Le matériel est cédé à un organisme de bienfaisance, qui produit un reçu pour sa pleine valeur. Le contribuable qui a contribué à la transaction obtient ainsi un reçu pour trois fois la valeur de son don véritable.

«Présentement, ce qu'on voit sur le marché, ce sont des fiducies dont le contribuable devient bénéficiaire comme par magie, poursuit Stéphane Leblanc. Il se fait attribuer des revenus qu'il utilise pour faire des dons de charité. Mais il ne voit jamais la couleur de l'argent.»

Le don en espèces emprunté est lui aussi sujet à caution: «Un particulier emprunte 800$ pour en faire don à un organisme de bienfaisance, donne 200$ en espèces issues de son propre portefeuille, obtient un reçu de don de 1000$, et finalement ne paie que 100$ pour rembourser le prêt», explique Julie Pronovost, porte-parole de l'ARC.

L'Agence du revenu du Canada vérifie présentement tous les abris fiscaux associés à des arrangements de dons.

En août, elle avait déjà compulsé les déclarations de plus de 26 000 personnes, et avait rejeté quelque 1,4 milliard de dollars en dons. Chacune de ces vérifications a entraîné une nouvelle cotisation d'impôt.

Dans de nombreux cas, aucun don n'avait été véritablement fait, de sorte que le montant pour don a été réduit à zéro. Une autre cohorte de 70 000 déclarations de revenus passe présentement à la moulinette.

Les promoteurs de ces entourloupes montrent de vagues lettres d'avocats et brandissent fièrement leur numéro d'abri fiscal.

Or, rappelle l'ARC, ces numéros servent uniquement à identifier les stratagèmes fiscaux et les contribuables qui y participent. Ils ne garantissent en rien la validité de ces stratagèmes.

En résumé, selon l'ARC, «si tout semble trop beau pour être vrai, c'est probablement le cas.»

STRATÉGIES LÉGALES

Il existe des stratégies fiscales tout à fait légales pour accroître les 48,5% de crédits d'impôt que procurent les dons de charité. «Mais encore là, on n'obtiendra jamais plus d'économie d'impôt que la valeur du don», prévient le fiscaliste Stéphane Leblanc.

L'un de ces moyens est le don de titres négociables. Depuis mai dernier, lorsqu'on donne à une oeuvre un titre négociable en Bourse, on n'a pas à acquitter l'impôt sur le gain en capital réalisé au moment de la cession.

Un exemple?
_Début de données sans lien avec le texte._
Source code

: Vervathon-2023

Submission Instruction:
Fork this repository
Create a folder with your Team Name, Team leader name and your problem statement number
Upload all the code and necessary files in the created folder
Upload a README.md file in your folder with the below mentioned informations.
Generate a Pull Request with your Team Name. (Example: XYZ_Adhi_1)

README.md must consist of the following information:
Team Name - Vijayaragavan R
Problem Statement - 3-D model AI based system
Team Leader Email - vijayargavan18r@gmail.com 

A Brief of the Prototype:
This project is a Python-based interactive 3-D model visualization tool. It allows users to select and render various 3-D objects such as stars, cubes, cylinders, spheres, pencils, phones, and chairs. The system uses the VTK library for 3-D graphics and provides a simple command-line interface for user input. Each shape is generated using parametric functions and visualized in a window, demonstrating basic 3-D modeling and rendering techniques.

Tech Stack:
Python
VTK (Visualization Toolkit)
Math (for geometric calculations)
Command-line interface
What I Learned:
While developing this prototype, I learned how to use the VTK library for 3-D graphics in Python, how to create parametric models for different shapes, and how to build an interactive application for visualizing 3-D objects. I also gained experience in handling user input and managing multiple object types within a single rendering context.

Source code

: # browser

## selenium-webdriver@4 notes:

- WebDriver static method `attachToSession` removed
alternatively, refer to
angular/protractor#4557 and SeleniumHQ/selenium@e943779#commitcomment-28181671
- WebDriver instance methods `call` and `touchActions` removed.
Supposons un lot d'actions payées 1000$ 10 ans plus tôt, et qui valent aujourd'hui 5000$. Si on les vend pour donner le fruit de la vente à un organisme de charité, on obtient un crédit d'impôt de 2425$. Mais il faudra d'autre part payer l'impôt sur le gain en capital réalisé de 4000$, soit 964$.

En donnant di rectement les titres, on évite cet impôt, pour une économie totale de 3389$. Le coût net du don est alors de 1611 $.

«Je récupère 67,8% de la somme donnée», indique Stéphane Leblanc. On est loin d'un retour de 300%

FISCALITÉ CHARITABLE

Les dons aux organismes de bienfaisance enregistrés donnent droit

à des crédits d'impôt. Au fédéral, ce crédit est établi à 12,9% (abattement fiscal inclus) de la première tranche de 200$, et à 24,5% de l'excédent.

Au Québec, il est de 20% pour la première tranche de 200$, et de 24% ensuite. Un crédit d'impôt, rappelons-le, est directement soustrait du compte d'impôt calculé sur les revenus du contribuable.

Une limite annuelle s'applique: les dons ne peuvent excéder 75% des revenus nets (revenus après déductions, mais avant impôt). Le surplus peut être réclamé dans les cinq années suivantes.